Peer Jäger über die legendäre Faust-Inszenierung in Schwerin
Gerade einmal neun Aufführungen des Goethe-Klassikers "Faust" waren 1979 geplant. Doch die Inszenierung am Mecklenburgischen Staatstheater in Schwerin wurde zu einer "Entdeckung" und hielt sich zehn Jahre auf der Bühne. Der Ansturm war gigantisch. Das alles miterlebt hat Peer Jäger. Er war einer der Faust-Darsteller - von ihnen gab es nämlich vier auf der Bühne. Mittlerweile kennt man Peer Jäger auch aus dem Fernsehen, aus Spielfilmen und diversen Serien.
Herr Jäger, was war denn an dieser Faust-Inszenierung so legendär? Wieso wurde sie zum Publikumsliebling?
Peer Jäger: Weil Herr Schroth und das Ensemble um ihn herum sich darauf eingelassen haben, Herrn Goethe etwas zu entstauben, ohne ihn zu verletzen.
Was heißt denn entstauben? Was war neu an diesem "Faust"?
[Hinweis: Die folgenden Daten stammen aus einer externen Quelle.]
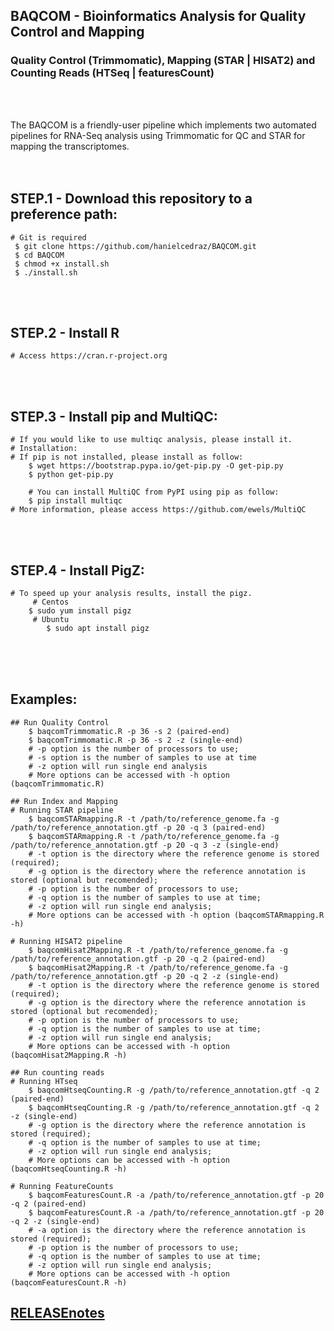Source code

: 
## BAQCOM - Bioinformatics Analysis for Quality Control and Mapping <br>
### Quality Control (Trimmomatic), Mapping (STAR | HISAT2) and Counting Reads (HTSeq | featuresCount)
<br>
<br>

The BAQCOM is a friendly-user pipeline which implements two automated pipelines for RNA-Seq analysis using Trimmomatic for QC and  STAR for mapping the transcriptomes.
<br>
<br>
<br>
## STEP.1 - Download this repository to a preference path:<br>
	# Git is required
	 $ git clone https://github.com/hanielcedraz/BAQCOM.git
	 $ cd BAQCOM
	 $ chmod +x install.sh
	 $ ./install.sh
<br>
<br>

## STEP.2 - Install R<br>
	# Access https://cran.r-project.org
<br>
<br>

## STEP.3 - Install pip and MultiQC:
	# If you would like to use multiqc analysis, please install it.
	# Installation:
	# If pip is not installed, please install as follow:
		$ wget https://bootstrap.pypa.io/get-pip.py -O get-pip.py
		$ python get-pip.py
	    
        # You can install MultiQC from PyPI using pip as follow:
		$ pip install multiqc
	# More information, please access https://github.com/ewels/MultiQC
	
<br>
<br>

## STEP.4 - Install PigZ:
	# To speed up your analysis results, install the pigz.
	     # Centos
		$ sudo yum install pigz
	     # Ubuntu
	     	$ sudo apt install pigz
<br>
<br>
<br>

## Examples:
	## Run Quality Control
		$ baqcomTrimmomatic.R -p 36 -s 2 (paired-end)
		$ baqcomTrimmomatic.R -p 36 -s 2 -z (single-end)
		# -p option is the number of processors to use; 
		# -s option is the number of samples to use at time
		# -z option will run single end analysis
		# More options can be accessed with -h option (baqcomTrimmomatic.R)
		
	## Run Index and Mapping
	# Running STAR pipeline
		$ baqcomSTARmapping.R -t /path/to/reference_genome.fa -g /path/to/reference_annotation.gtf -p 20 -q 3 (paired-end)
		$ baqcomSTARmapping.R -t /path/to/reference_genome.fa -g /path/to/reference_annotation.gtf -p 20 -q 3 -z (single-end)
		# -t option is the directory where the reference genome is stored (required); 
		# -g option is the directory where the reference annotation is stored (optional but recomended); 
		# -p option is the number of processors to use; 
		# -q option is the number of samples to use at time;
		# -z option will run single end analysis;
		# More options can be accessed with -h option (baqcomSTARmapping.R -h)
			
	# Running HISAT2 pipeline
		$ baqcomHisat2Mapping.R -t /path/to/reference_genome.fa -g /path/to/reference_annotation.gtf -p 20 -q 2 (paired-end)
		$ baqcomHisat2Mapping.R -t /path/to/reference_genome.fa -g /path/to/reference_annotation.gtf -p 20 -q 2 -z (single-end)
		# -t option is the directory where the reference genome is stored (required); 
		# -g option is the directory where the reference annotation is stored (optional but recomended); 
		# -p option is the number of processors to use;
		# -q option is the number of samples to use at time;
		# -z option will run single end analysis;
		# More options can be accessed with -h option (baqcomHisat2Mapping.R -h)
	
	## Run counting reads
	# Running HTseq
		$ baqcomHtseqCounting.R -g /path/to/reference_annotation.gtf -q 2 (paired-end)
		$ baqcomHtseqCounting.R -g /path/to/reference_annotation.gtf -q 2 -z (single-end)
		# -g option is the directory where the reference annotation is stored (required);
		# -q option is the number of samples to use at time;
		# -z option will run single end analysis;
		# More options can be accessed with -h option (baqcomHtseqCounting.R -h)
		
	# Running FeatureCounts
		$ baqcomFeaturesCount.R -a /path/to/reference_annotation.gtf -p 20 -q 2 (paired-end)
		$ baqcomFeaturesCount.R -a /path/to/reference_annotation.gtf -p 20 -q 2 -z (single-end)
		# -a option is the directory where the reference annotation is stored (required);
		# -p option is the number of processors to use;
		# -q option is the number of samples to use at time;
		# -z option will run single end analysis;
		# More options can be accessed with -h option (baqcomFeaturesCount.R -h)

## <a href="https://github.com/hanielcedraz/BAQCOM/blob/master/RELEASE_notes.md">RELEASEnotes</a>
Jäger: Man ging ja immer in die Knie vor Ehrfurcht vor dem "Faust", und Herr Schroth hat es geschafft, Bilder zu schaffen, die populär sind, die verständlich sind und die Figuren, gerade die von Faust, nachvollziehbar zu machen.
Ich habe gelesen, dass in dem Stück durchaus politische Anspielungen drin waren. Was waren das für Anspielungen?
Jäger: Die Anspielungen hat Goethe schon reingeschrieben.
Und die wurden wie herausgeschält?
Jäger: Sie wurden einfach benannt, und in dem Kontext zur politischen Situation hat sich der Zuschauer dann das herausgeholt, was er verstanden haben wollte: Sensucht nach der Ferne, Diktatorisches - alles, was im "Goethe" schon drin steht.
Ihr Abend dauerte sechs Stunden - trotzdem kam das Publikum von überall her.
Jäger: Am Anfang dauerte er sogar siebeneinhalb Stunden. Wir haben in dem zweiten Teil noch den ganzen Kaiserhof drin gehabt und ich bin als Faust beim Karneval auf einem Elefanten geritten - wir haben nach einigen Vorstellungen gemerkt, dass das zu lang ist. Wir haben um 17 Uhr nachmittags angefangen und waren um 1.30 Uhr nachts fertig - das war dann doch etwas zu lang. Aber die Kürzung hat dann auch nicht geschadet; die Geschichte wurde noch erzählt. Der Andrang war sehr hoch und das Haus brodelte. Die Leute haben im dritten Rang in den Gängen gestanden und in die Tiefe geschaut - und das sechs Stunden lang. Das war schon ein Theaterereignis.
Dabei war das Theater-Mekka zu dieser Zeit Berlin. Wer verirrte sich denn da alles nach Schwerin?
Jäger: Alle. Es kamen Leute aus der Bundesrepublik, es gab eine Theaterjunggruppe aus Meiningen, ganz tief im Süden. Die sind ganz früh losgefahren, damit sie abends um fünf Uhr diese Vorstellung erleben. Das war eine Pilgerfahrt.